The official said the order has been issued after consultations with the Ministry of Corporate Affairs and the Reserve Bank of India.
“There are reports of gross irregularities in valuations in some cases. Several instances were cited where banks weren’t collecting interest on sale of assets. In many cases, assets were being sold at very low prices.
So, a final look at the books would help in making the process of recovery more transparent in future and to detect (if there are) any potential irregularities (currently),” the official added.
According to the DFS official, in many cases, the stressed assets were sold to ARCs at much lower valuations, despite an option available now to take such cases to resolution proceedings under the Insolvency and Bankruptcy Code (IBC).
The ARC business is designed to buy out debts marked as non-performing assets (NPAs) from banks at a discount. This helps lenders clean up their balance sheets, while specialists can salvage some value out of the debt-laden assets by either selling or turning them around.
However, while the ARCs accept that recoveries have been sharper post-IBC, challenges have increased for them, given the stricter guidelines set by various regulators. Also, recoveries made by the ARCs are also not keeping pace with the growth in the sale of NPAs to them.
For instance, the RBI has raised the net owned funds (the amount an ARC can start a business with) for new ventures to Rs 100 crore (from Rs 2 crore). All ARCs would have to meet this requirement from April 1, 2019.
“If you look at the market, top five out of 24 ARCs control almost 90 per cent of the business. If you see the latest guidelines, this means that regulators want only a few large players with the ability to raise funds,” said a senior executive from JM Financial Ltd.

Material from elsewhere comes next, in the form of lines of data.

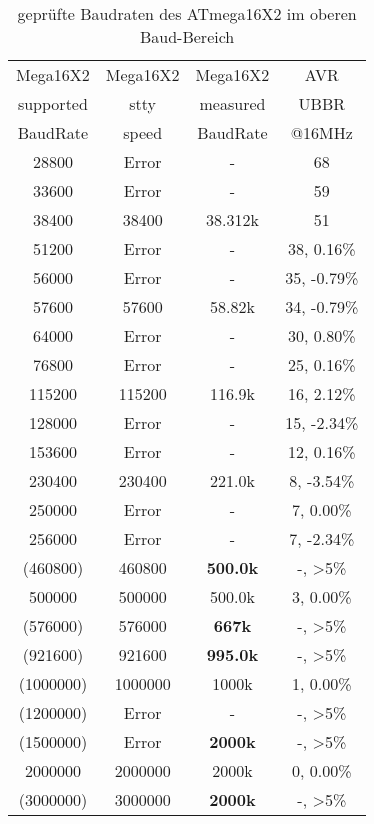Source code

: \begin{table}[H]
  \begin{center}
    \begin{tabular}{| c | c | c || c |}
    \hline
    Mega16X2  & Mega16X2 & Mega16X2   & AVR \\
    supported  & stty  & measured  & UBBR  \\
    BaudRate   & speed & BaudRate  & @16MHz \\
    \hline
    \hline
    \hline
      28800  &  Error   &   -       &    68 \\
    \hline
      33600  &  Error   &   -       &    59  \\
    \hline
      38400  &  38400   &  38.312k  &    51  \\
    \hline
      51200  &  Error   &   -       &    38,  0.16\%  \\
    \hline
      56000  &  Error   &   -       &    35, -0.79\%  \\
    \hline
      57600  &  57600   &  58.82k    &    34, -0.79\%  \\
    \hline
      64000  &  Error   &   -       &    30,  0.80\%  \\
    \hline
      76800  &  Error   &   -       &    25, 0.16\%  \\
    \hline
     115200  &  115200  &  116.9k   &    16, 2.12\%  \\
    \hline
     128000  &  Error   &   -       &    15, -2.34\%  \\
    \hline
     153600  &  Error   &   -       &    12, 0.16\%  \\
    \hline
     230400  &  230400  &  221.0k   &    8, -3.54\%  \\
    \hline
     250000  &  Error   &   -       &    7, 0.00\%  \\
    \hline
     256000  &  Error   &   -       &    7, -2.34\%  \\
    \hline
    (460800) &  460800  & \bf{500.0k} &    -, >5\%  \\
    \hline
     500000  &  500000  &  500.0k   &    3, 0.00\%  \\
    \hline
    (576000)  & 576000 & \bf{667k}  &    -, >5\%  \\
    \hline
    (921600) &  921600  & \bf{995.0k} &    -, >5\%  \\
    \hline
   (1000000) & 1000000 &   1000k    &    1, 0.00\%  \\
    \hline
   (1200000) &  Error   &   -        &   -, >5\%  \\
    \hline
   (1500000) & Error  & \bf{2000k} &   -, >5\%  \\
    \hline
    2000000  & 2000000 &   2000k   & 0, 0.00\%  \\
    \hline
   (3000000) & 3000000 & \bf{2000k} &   -, >5\%   \\
    \hline
    \end{tabular}
  \end{center}
  \caption{geprüfte Baudraten des ATmega16X2 im oberen Baud-Bereich}
  \label{tab:mega16xbaudh}
\end{table}

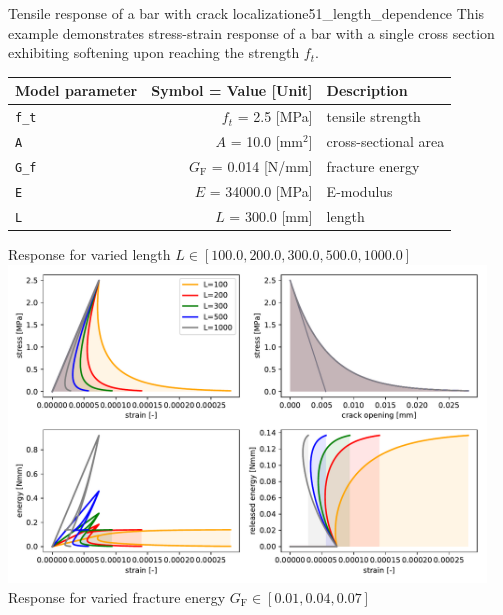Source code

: \documentclass[main.tex]{subfiles}
\begin{document}
\begin{bmcsex}{Tensile response of a bar with crack localization}{e51_length_dependence}
\noindent This example demonstrates stress-strain response 
    of a bar with a single cross section exhibiting softening upon
    reaching the strength $f_t$.
 \\
\begin{center}
            
{\scriptsize 
\begin{longtable}{lrp{4cm}}\toprule
\textbf{\textsf{Model parameter}} 
& 
\textbf{\textsf{Symbol = Value [Unit]}} 
&
\textbf{\textsf{Description}}  \\\midrule \midrule
\texttt{f\_t} & $f_t$ = 2.5 [MPa] & {\footnotesize tensile strength}  \\
            \texttt{A} & $A$ = 10.0 [$\mathrm{mm}^2$] & {\footnotesize cross-sectional area}  \\
            \texttt{G\_f} & $G_\mathrm{F}$ = 0.014 [N/mm] & {\footnotesize fracture energy}  \\
            \texttt{E} & $E$ = 34000.0 [MPa] & {\footnotesize E-modulus}  \\
            \texttt{L} & $L$ = 300.0 [mm] & {\footnotesize length}  \\
            \bottomrule 
\end{longtable}
}
\begin{center}
Response for varied length $L \in [100.0, 200.0, 300.0, 500.0, 1000.0]$\\
        \includegraphics[width=0.95\textwidth]{examples/e51_length_dependence/fig_length_dependence.pdf}\\
    Response for varied fracture energy $G_\mathrm{F} \in [0.01, 0.04, 0.07]$\\

\end{center}
\end{center}
\end{bmcsex}
\end{document}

Therefore, going forward, it’s going to get tougher for the asset reconstruction companies, they claim.
According to the latest RBI projection, the gross NPA asset ratio in the banking system is expected to touch 10.3 per cent by the end of 2018-19.
“The recovery has been very good this financial year. PSBs have performed well to meet the recovery target of 1.8 lakh crore.
In the coming fiscal, the target is likely to be higher,” the DFS official said.
The government has one more initiative, Project Sashakt, on the works.
Under this, an asset management company has to set up an alternative investment fund to buy bad loans and help in the resolution of bad loans.